→ Exercise aim: The line containing "router's BGP table.*" marks the end: copy exactly every line from the start of the records below up to and including it, leaving out pictures.

START Provided entries

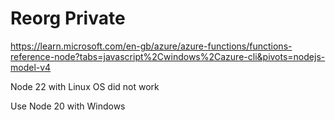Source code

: # Reorg Private


https://learn.microsoft.com/en-gb/azure/azure-functions/functions-reference-node?tabs=javascript%2Cwindows%2Cazure-cli&pivots=nodejs-model-v4


Node 22 with Linux OS did not work

Use Node 20 with Windows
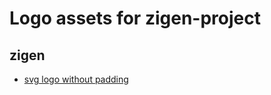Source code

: # Logo assets for zigen-project

## zigen
- [svg logo without padding](https://github.com/zigen-project/logo/blob/main/zigen/logo.svg)

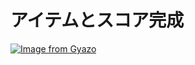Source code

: # アイテムとスコア完成

[![Image from Gyazo](https://i.gyazo.com/b3e6d9e92efcf87ce8782539fdad4ee6.png)](https://gyazo.com/b3e6d9e92efcf87ce8782539fdad4ee6)
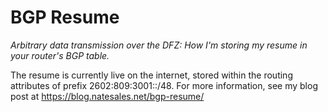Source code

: # BGP Resume

*Arbitrary data transmission over the DFZ: How I'm storing my resume in your router's BGP table.*

The resume is currently live on the internet, stored within the routing attributes of prefix 2602:809:3001::/48. For more information, see my blog post at https://blog.natesales.net/bgp-resume/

END Provided entries

→ Written response:
Source code

: # Reorg Private


https://learn.microsoft.com/en-gb/azure/azure-functions/functions-reference-node?tabs=javascript%2Cwindows%2Cazure-cli&pivots=nodejs-model-v4


Node 22 with Linux OS did not work

Use Node 20 with Windows
Source code

: # Logo assets for zigen-project

## zigen
- [svg logo without padding](https://github.com/zigen-project/logo/blob/main/zigen/logo.svg)

Source code

: # アイテムとスコア完成

[![Image from Gyazo](https://i.gyazo.com/b3e6d9e92efcf87ce8782539fdad4ee6.png)](https://gyazo.com/b3e6d9e92efcf87ce8782539fdad4ee6)
Source code

: # BGP Resume

*Arbitrary data transmission over the DFZ: How I'm storing my resume in your router's BGP table.*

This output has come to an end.